In common.h the I2C SS is specified as:
static const uint8_t SS = 15;
But for a normal boot, gpio15 must be pulled low.
When I attach an I2C device to MOSI, MISO, SCK and SS, how can I be certain the esp will still boot? (in my case it fails 'randomly')
Would a pulldown resistor on gpio15 be enough to fix this correctly? Or should I remove the device' SS at each boot?
can not use a pulled down pin (GPIO15) for I2C ;) I2C can work only with pull-ups.
MOSI, MISO, SCK and SS are SPI pins and if you use SS for slave select, you need to make sure that the salve is not pulling it up by pull-up.

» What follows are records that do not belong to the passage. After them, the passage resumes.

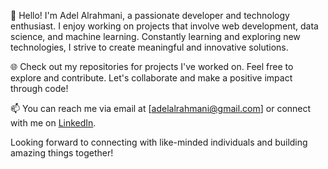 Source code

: 👋 Hello! I'm Adel Alrahmani, a passionate developer and technology enthusiast. I enjoy working on projects that involve web development, data science, and machine learning. Constantly learning and exploring new technologies, I strive to create meaningful and innovative solutions.

🌐 Check out my repositories for projects I've worked on. Feel free to explore and contribute. Let's collaborate and make a positive impact through code!

📫 You can reach me via email at [adelalrahmani@gmail.com] or connect with me on [LinkedIn](https://www.linkedin.com/in/adel-alrahmani-094b5126).

Looking forward to connecting with like-minded individuals and building amazing things together!
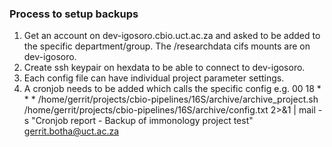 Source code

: ### Process to setup backups
1. Get an account on dev-igosoro.cbio.uct.ac.za and asked to be added to the specific department/group. The /researchdata cifs mounts are on dev-igosoro.
2. Create ssh keypair on hexdata to be able to connect to dev-igosoro.
3. Each config file can have individual project parameter settings.
4. A cronjob needs to be added which calls the specific config e.g. 00 18 * * * /home/gerrit/projects/cbio-pipelines/16S/archive/archive_project.sh /home/gerrit/projects/cbio-pipelines/16S/archive/config.txt  2>&1 | mail -s "Cronjob report - Backup of immonology project test"  gerrit.botha@uct.ac.za

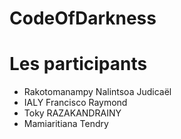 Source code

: # CodeOfDarkness

# Les participants

- Rakotomanampy Nalintsoa Judicaël
- IALY Francisco Raymond
- Toky RAZAKANDRAINY
- Mamiaritiana Tendry
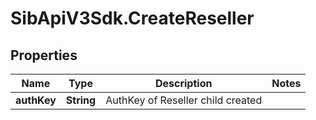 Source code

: # SibApiV3Sdk.CreateReseller

## Properties
Name | Type | Description | Notes
------------ | ------------- | ------------- | -------------
**authKey** | **String** | AuthKey of Reseller child created | 


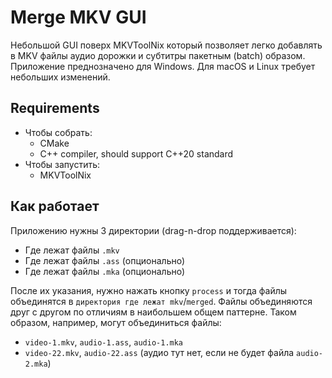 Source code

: # Merge MKV GUI

Небольшой GUI поверх MKVToolNix который позволяет легко добавлять в MKV файлы аудио дорожки и субтитры пакетным (batch) образом.
Приложение преднозначено для Windows. Для macOS и Linux требует небольших изменений.

## Requirements

- Чтобы собрать:
  - CMake
  - C++ compiler, should support C++20 standard
- Чтобы запустить:
  - MKVToolNix

## Как работает

Приложению нужны 3 директории (drag-n-drop поддерживается):

- Где лежат файлы `.mkv`
- Где лежат файлы `.ass` (опционально)
- Где лежат файлы `.mka` (опционально)

После их указания, нужно нажать кнопку `process` и тогда файлы объединятся в `директория где лежат mkv`/`merged`.
Файлы объединяются друг с другом по отличиям в наибольшем общем паттерне. Таком образом, например, могут объединиться файлы:

- `video-1.mkv`, `audio-1.ass`, `audio-1.mka`
- `video-22.mkv`, `audio-22.ass` (аудио тут нет, если не будет файла `audio-2.mka`)
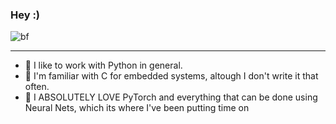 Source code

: ### Hey :)
![bf](https://user-images.githubusercontent.com/56324869/111016506-2d62a900-838d-11eb-884d-f74220e36a9f.jpg)

----------------------------------------------------------------------------------------------------------------
- 💙 I like to work with Python in general.
- 💜 I'm familiar with C for embedded systems, altough I don't write it that often.
- 💖 I ABSOLUTELY LOVE PyTorch and everything that can be done using Neural Nets, which its where I've been putting time on
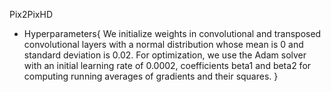 Pix2PixHD 

* Hyperparameters{
 We initialize weights in convolutional and transposed convolutional layers with a normal distribution whose mean is 0 and standard deviation is 0.02.
 For optimization, we use the Adam solver with an initial learning rate of 0.0002, coefficients beta1 and beta2 for computing running averages of gradients and their squares.
}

BUMMER, Ment SPI, not I2C!
So what you are saying is that I cannot pull-down and SPI works with pull-up, but it should not be pulled-up for normal boot operation.... Now I am confused. :(
@me-no-dev the datasheet of my slave device says:
CC1101 is configured via a simple 4-wire SPI compatible interface (SI, SO, SCLK and CSn) where CC1101 is the slave.
...
The CSn pin must be kept low during transfers on the SPI bus.
So in my code I can say
pinMode(SS, OUTPUT);
digitalWrite(SS, LOW); // only set to HIGH when needed
But then still, if you are saying I need pull-up to make SPI work, how can I avoid a wrong boot-mode?
Both the esp and the slave are 'undefined' high or low if not pulled-up/down?
The CC1101 is an SPI-bus device - it does not use the I2C-bus...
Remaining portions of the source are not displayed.